▶ _RECORDS FOR THIS EXERCISE_:
--- START ---

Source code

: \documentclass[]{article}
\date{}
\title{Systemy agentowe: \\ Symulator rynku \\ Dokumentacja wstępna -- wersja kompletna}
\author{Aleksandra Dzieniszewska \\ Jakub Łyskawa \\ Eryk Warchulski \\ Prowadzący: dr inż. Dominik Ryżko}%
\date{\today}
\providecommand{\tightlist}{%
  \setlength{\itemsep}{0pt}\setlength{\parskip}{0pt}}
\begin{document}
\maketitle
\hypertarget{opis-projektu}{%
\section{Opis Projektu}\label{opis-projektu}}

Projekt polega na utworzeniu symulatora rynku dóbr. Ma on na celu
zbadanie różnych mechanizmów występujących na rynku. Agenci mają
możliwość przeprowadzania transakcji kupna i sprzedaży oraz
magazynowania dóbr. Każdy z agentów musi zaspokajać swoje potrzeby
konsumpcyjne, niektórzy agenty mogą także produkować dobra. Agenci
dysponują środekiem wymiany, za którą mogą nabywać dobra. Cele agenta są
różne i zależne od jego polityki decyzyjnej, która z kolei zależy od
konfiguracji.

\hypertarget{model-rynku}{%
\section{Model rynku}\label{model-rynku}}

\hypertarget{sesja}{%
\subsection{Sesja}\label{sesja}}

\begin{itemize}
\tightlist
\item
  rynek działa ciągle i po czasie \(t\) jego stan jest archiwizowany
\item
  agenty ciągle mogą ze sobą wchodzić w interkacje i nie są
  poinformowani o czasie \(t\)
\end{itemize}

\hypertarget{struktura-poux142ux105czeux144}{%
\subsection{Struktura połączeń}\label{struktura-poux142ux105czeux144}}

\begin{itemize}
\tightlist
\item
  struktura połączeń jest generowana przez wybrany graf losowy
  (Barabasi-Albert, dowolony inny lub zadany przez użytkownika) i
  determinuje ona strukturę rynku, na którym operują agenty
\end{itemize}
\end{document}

--- END ---

In the entries above, find each line that includes the string "ciągle" and copy it.

  rynek działa ciągle i po czasie \(t\) jego stan jest archiwizowany
  agenty ciągle mogą ze sobą wchodzić w interkacje i nie są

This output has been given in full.